**** Records for processing
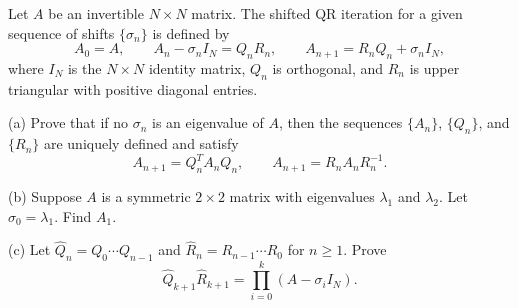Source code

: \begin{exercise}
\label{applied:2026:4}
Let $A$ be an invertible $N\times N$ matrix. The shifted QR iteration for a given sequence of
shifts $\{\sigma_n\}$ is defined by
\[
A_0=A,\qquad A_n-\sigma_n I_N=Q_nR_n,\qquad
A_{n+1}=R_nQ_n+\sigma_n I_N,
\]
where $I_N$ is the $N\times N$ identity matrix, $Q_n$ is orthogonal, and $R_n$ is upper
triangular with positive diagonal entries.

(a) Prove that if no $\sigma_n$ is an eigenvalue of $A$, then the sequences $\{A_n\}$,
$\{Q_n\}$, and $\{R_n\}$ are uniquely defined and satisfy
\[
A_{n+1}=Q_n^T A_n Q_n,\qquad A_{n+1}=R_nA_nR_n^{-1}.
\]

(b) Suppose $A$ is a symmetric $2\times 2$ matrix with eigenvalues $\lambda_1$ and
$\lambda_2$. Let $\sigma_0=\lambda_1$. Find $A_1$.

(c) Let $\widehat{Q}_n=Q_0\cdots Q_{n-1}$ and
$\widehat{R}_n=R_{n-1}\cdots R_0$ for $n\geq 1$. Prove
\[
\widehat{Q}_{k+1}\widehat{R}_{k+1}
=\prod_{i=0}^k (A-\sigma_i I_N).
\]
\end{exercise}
********
A single number is the whole answer: how many lines in the data above hold the string "cdots".

2